Requirement:
Below are the records; copy exactly the stretch from the line containing "I think as a" through the line containing "[How to Delete", both ends included, and nothing else.

Records from a data collection:
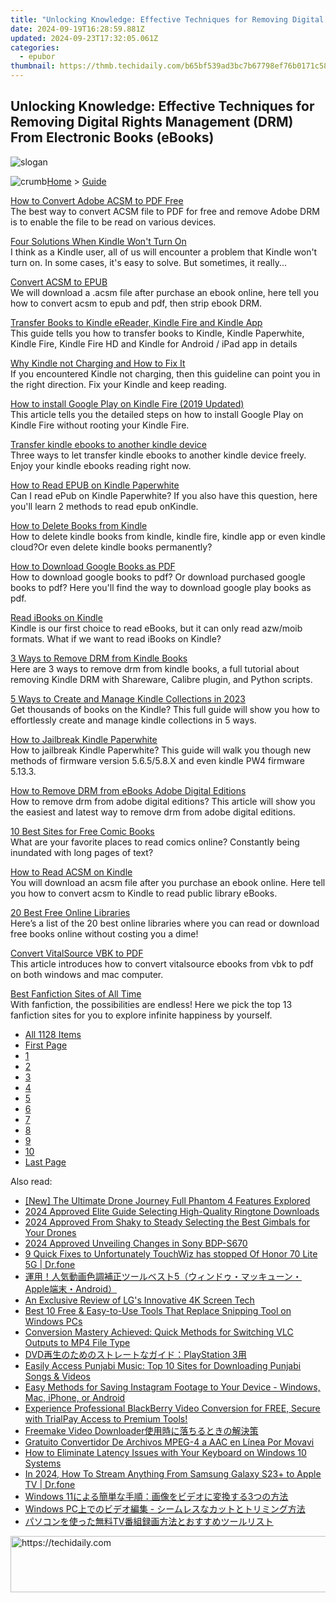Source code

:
 ```yaml
---
title: "Unlocking Knowledge: Effective Techniques for Removing Digital Rights Management (DRM) From Electronic Books (eBooks)"
date: 2024-09-19T16:28:59.881Z
updated: 2024-09-23T17:32:05.061Z
categories:
  - epubor
thumbnail: https://thmb.techidaily.com/b65bf539ad3bc7b67798ef76b0171c5880f30454ab3ea8bd7a6f0e0d486378c6.jpg
---
```


## Unlocking Knowledge: Effective Techniques for Removing Digital Rights Management (DRM) From Electronic Books (eBooks)

![slogan](http://www.epubor.com/images/guide-banner-word.png)

![crumb](http://www.epubor.com/images/ol_home.png)[Home](https://tools.techidaily.com/epubor/products/) \> [Guide](https://tools.techidaily.com/epubor/products/)

[How to Convert Adobe ACSM to PDF Free](https://tools.techidaily.com/epubor/products/)  
 The best way to convert ACSM file to PDF for free and remove Adobe DRM is to enable the file to be read on various devices.

[Four Solutions When Kindle Won't Turn On](https://tools.techidaily.com/epubor/products/)  
 I think as a Kindle user, all of us will encounter a problem that Kindle won't turn on. In some cases, it's easy to solve. But sometimes, it really...

[Convert ACSM to EPUB](https://tools.techidaily.com/epubor/products/)  
 We will download a .acsm file after purchase an ebook online, here tell you how to convert acsm to epub and pdf, then strip ebook DRM.

[Transfer Books to Kindle eReader, Kindle Fire and Kindle App](https://tools.techidaily.com/epubor/transfer/)  
 This guide tells you how to transfer books to Kindle, Kindle Paperwhite, Kindle Fire, Kindle Fire HD and Kindle for Android / iPad app in details

[Why Kindle not Charging and How to Fix It](https://tools.techidaily.com/epubor/products/)  
 If you encountered Kindle not charging, then this guideline can point you in the right direction. Fix your Kindle and keep reading.

[How to install Google Play on Kindle Fire (2019 Updated)](https://tools.techidaily.com/epubor/products/)  
 This article tells you the detailed steps on how to install Google Play on Kindle Fire without rooting your Kindle Fire.

[Transfer kindle ebooks to another kindle device](https://tools.techidaily.com/epubor/products/)  
 Three ways to let transfer kindle ebooks to another kindle device freely. Enjoy your kindle ebooks reading right now.

[How to Read EPUB on Kindle Paperwhite](https://tools.techidaily.com/epubor/products/)  
 Can I read ePub on Kindle Paperwhite? If you also have this question, here you'll learn 2 methods to read epub onKindle.

[How to Delete Books from Kindle](https://tools.techidaily.com/epubor/products/)  
 How to delete kindle books from kindle, kindle fire, kindle app or even kindle cloud?Or even delete kindle books permanently?

[How to Download Google Books as PDF](https://tools.techidaily.com/epubor/products/)  
 How to download google books to pdf? Or download purchased google books to pdf? Here you'll find the way to download google play books as pdf.

[Read iBooks on Kindle](https://tools.techidaily.com/epubor/products/)  
 Kindle is our first choice to read eBooks, but it can only read azw/moib formats. What if we want to read iBooks on Kindle?

[3 Ways to Remove DRM from Kindle Books](https://tools.techidaily.com/epubor/products/)  
 Here are 3 ways to remove drm from kindle books, a full tutorial about removing Kindle DRM with Shareware, Calibre plugin, and Python scripts.

[5 Ways to Create and Manage Kindle Collections in 2023](https://tools.techidaily.com/epubor/products/)  
 Get thousands of books on the Kindle? This full guide will show you how to effortlessly create and manage kindle collections in 5 ways.

[How to Jailbreak Kindle Paperwhite](https://tools.techidaily.com/epubor/products/)  
 How to jailbreak Kindle Paperwhite? This guide will walk you though new methods of firmware version 5.6.5/5.8.X and even kindle PW4 firmware 5.13.3.

[How to Remove DRM from eBooks Adobe Digital Editions](https://tools.techidaily.com/epubor/products/)  
 How to remove drm from adobe digital editions? This article will show you the easiest and latest way to remove drm from adobe digital editions.

[10 Best Sites for Free Comic Books](https://tools.techidaily.com/epubor/products/)  
 What are your favorite places to read comics online? Constantly being inundated with long pages of text?

[How to Read ACSM on Kindle](https://tools.techidaily.com/epubor/products/)  
 You will download an acsm file after you purchase an ebook online. Here tell you how to convert acsm to Kindle to read public library eBooks.

[20 Best Free Online Libraries](https://tools.techidaily.com/epubor/products/)  
 Here’s a list of the 20 best online libraries where you can read or download free books online without costing you a dime!

[Convert VitalSource VBK to PDF](https://tools.techidaily.com/epubor/products/)  
 This article introduces how to convert vitalsource ebooks from vbk to pdf on both windows and mac computer.

[Best Fanfiction Sites of All Time](https://tools.techidaily.com/epubor/products/)  
 With fanfiction, the possibilities are endless! Here we pick the top 13 fanfiction sites for you to explore infinite happiness by yourself. 

* [All 1128 Items](https://tools.techidaily.com/epubor/products/)
* [First Page](https://tools.techidaily.com/epubor/products/)
* [1](https://tools.techidaily.com/epubor/products/)
* [2](https://tools.techidaily.com/epubor/products/)
* [3](https://tools.techidaily.com/epubor/products/)
* [4](https://tools.techidaily.com/epubor/products/)
* [5](https://tools.techidaily.com/epubor/products/)
* [6](https://tools.techidaily.com/epubor/products/)
* [7](https://tools.techidaily.com/epubor/products/)
* [8](https://tools.techidaily.com/epubor/products/)
* [9](https://tools.techidaily.com/epubor/products/)
* [10](https://tools.techidaily.com/epubor/products/)
* [Last Page](https://tools.techidaily.com/epubor/products/)

<ins class="adsbygoogle"
     style="display:block"
     data-ad-format="autorelaxed"
     data-ad-client="ca-pub-7571918770474297"
     data-ad-slot="1223367746"></ins>

<ins class="adsbygoogle"
     style="display:block"
     data-ad-client="ca-pub-7571918770474297"
     data-ad-slot="8358498916"
     data-ad-format="auto"
     data-full-width-responsive="true"></ins>

<span class="atpl-alsoreadstyle">Also read:</span>
<div><ul>
<li><a href="https://some-skills.techidaily.com/new-the-ultimate-drone-journey-full-phantom-4-features-explored/"><u>[New] The Ultimate Drone Journey Full Phantom 4 Features Explored</u></a></li>
<li><a href="https://fox-helps.techidaily.com/2024-approved-elite-guide-selecting-high-quality-ringtone-downloads/"><u>2024 Approved Elite Guide Selecting High-Quality Ringtone Downloads</u></a></li>
<li><a href="https://some-techniques.techidaily.com/2024-approved-from-shaky-to-steady-selecting-the-best-gimbals-for-your-drones/"><u>2024 Approved From Shaky to Steady Selecting the Best Gimbals for Your Drones</u></a></li>
<li><a href="https://some-guidance.techidaily.com/2024-approved-unveiling-changes-in-sony-bdp-s670/"><u>2024 Approved Unveiling Changes in Sony BDP-S670</u></a></li>
<li><a href="https://howto.techidaily.com/9-quick-fixes-to-unfortunately-touchwiz-has-stopped-of-honor-70-lite-5g-drfone-by-drfone-fix-android-problems-fix-android-problems/"><u>9 Quick Fixes to Unfortunately TouchWiz has stopped Of Honor 70 Lite 5G | Dr.fone</u></a></li>
<li><a href="https://solve-luxury.techidaily.com/5appleandroid/"><u>運用！人気動画色調補正ツールベスト5（ウィンドゥ・マッキューン・Apple端末・Android）</u></a></li>
<li><a href="https://fox-hovers.techidaily.com/an-exclusive-review-of-lgs-innovative-4k-screen-tech/"><u>An Exclusive Review of LG's Innovative 4K Screen Tech</u></a></li>
<li><a href="https://solve-luxury.techidaily.com/best-10-free-and-easy-to-use-tools-that-replace-snipping-tool-on-windows-pcs/"><u>Best 10 Free & Easy-to-Use Tools That Replace Snipping Tool on Windows PCs</u></a></li>
<li><a href="https://solve-luxury.techidaily.com/conversion-mastery-achieved-quick-methods-for-switching-vlc-outputs-to-mp4-file-type/"><u>Conversion Mastery Achieved: Quick Methods for Switching VLC Outputs to MP4 File Type</u></a></li>
<li><a href="https://solve-luxury.techidaily.com/dvdplaystation-3/"><u>DVD再生のためのストレートなガイド：PlayStation 3用</u></a></li>
<li><a href="https://solve-luxury.techidaily.com/easily-access-punjabi-music-top-10-sites-for-downloading-punjabi-songs-and-videos/"><u>Easily Access Punjabi Music: Top 10 Sites for Downloading Punjabi Songs & Videos</u></a></li>
<li><a href="https://solve-luxury.techidaily.com/easy-methods-for-saving-instagram-footage-to-your-device-windows-mac-iphone-or-android/"><u>Easy Methods for Saving Instagram Footage to Your Device - Windows, Mac, iPhone, or Android</u></a></li>
<li><a href="https://solve-luxury.techidaily.com/experience-professional-blackberry-video-conversion-for-free-secure-with-trialpay-access-to-premium-tools/"><u>Experience Professional BlackBerry Video Conversion for FREE, Secure with TrialPay Access to Premium Tools!</u></a></li>
<li><a href="https://solve-luxury.techidaily.com/freemake-video-downloader/"><u>Freemake Video Downloader使用時に落ちるときの解決策</u></a></li>
<li><a href="https://tech-revival.techidaily.com/gratuito-convertidor-de-archivos-mpeg-4-a-aac-en-linea-por-movavi/"><u>Gratuito Convertidor De Archivos MPEG-4 a AAC en Línea Por Movavi</u></a></li>
<li><a href="https://common-error.techidaily.com/how-to-eliminate-latency-issues-with-your-keyboard-on-windows-10-systems/"><u>How to Eliminate Latency Issues with Your Keyboard on Windows 10 Systems</u></a></li>
<li><a href="https://screen-mirror.techidaily.com/in-2024-how-to-stream-anything-from-samsung-galaxy-s23plus-to-apple-tv-drfone-by-drfone-android/"><u>In 2024, How To Stream Anything From Samsung Galaxy S23+ to Apple TV | Dr.fone</u></a></li>
<li><a href="https://blog-min.techidaily.com/1726029672810-windows-113/"><u>Windows 11による簡単な手順：画像をビデオに変換する3つの方法</u></a></li>
<li><a href="https://solve-luxury.techidaily.com/1726030200736-windows-pc/"><u>Windows PC上でのビデオ編集 - シームレスなカットとトリミング方法</u></a></li>
<li><a href="https://solve-luxury.techidaily.com/1726029780873-tv/"><u>パソコンを使った無料TV番組録画方法とおすすめツールリスト</u></a></li>
</ul></div>

<!-- affiliate ads begin -->
<a href="https://appsumo.8odi.net/c/5597632/2111965/7443" target="_top" id="2111965">
  <img src="//a.impactradius-go.com/display-ad/7443-2111965" border="0" alt="https://techidaily.com" width="728" height="90"/>
</a>
<img height="0" width="0" src="https://appsumo.8odi.net/i/5597632/2111965/7443" style="position:absolute;visibility:hidden;" border="0" />
<!-- affiliate ads end -->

Answer:
 I think as a Kindle user, all of us will encounter a problem that Kindle won't turn on. In some cases, it's easy to solve. But sometimes, it really...

[Convert ACSM to EPUB](https://tools.techidaily.com/epubor/products/)  
 We will download a .acsm file after purchase an ebook online, here tell you how to convert acsm to epub and pdf, then strip ebook DRM.

[Transfer Books to Kindle eReader, Kindle Fire and Kindle App](https://tools.techidaily.com/epubor/transfer/)  
 This guide tells you how to transfer books to Kindle, Kindle Paperwhite, Kindle Fire, Kindle Fire HD and Kindle for Android / iPad app in details

[Why Kindle not Charging and How to Fix It](https://tools.techidaily.com/epubor/products/)  
 If you encountered Kindle not charging, then this guideline can point you in the right direction. Fix your Kindle and keep reading.

[How to install Google Play on Kindle Fire (2019 Updated)](https://tools.techidaily.com/epubor/products/)  
 This article tells you the detailed steps on how to install Google Play on Kindle Fire without rooting your Kindle Fire.

[Transfer kindle ebooks to another kindle device](https://tools.techidaily.com/epubor/products/)  
 Three ways to let transfer kindle ebooks to another kindle device freely. Enjoy your kindle ebooks reading right now.

[How to Read EPUB on Kindle Paperwhite](https://tools.techidaily.com/epubor/products/)  
 Can I read ePub on Kindle Paperwhite? If you also have this question, here you'll learn 2 methods to read epub onKindle.

[How to Delete Books from Kindle](https://tools.techidaily.com/epubor/products/)  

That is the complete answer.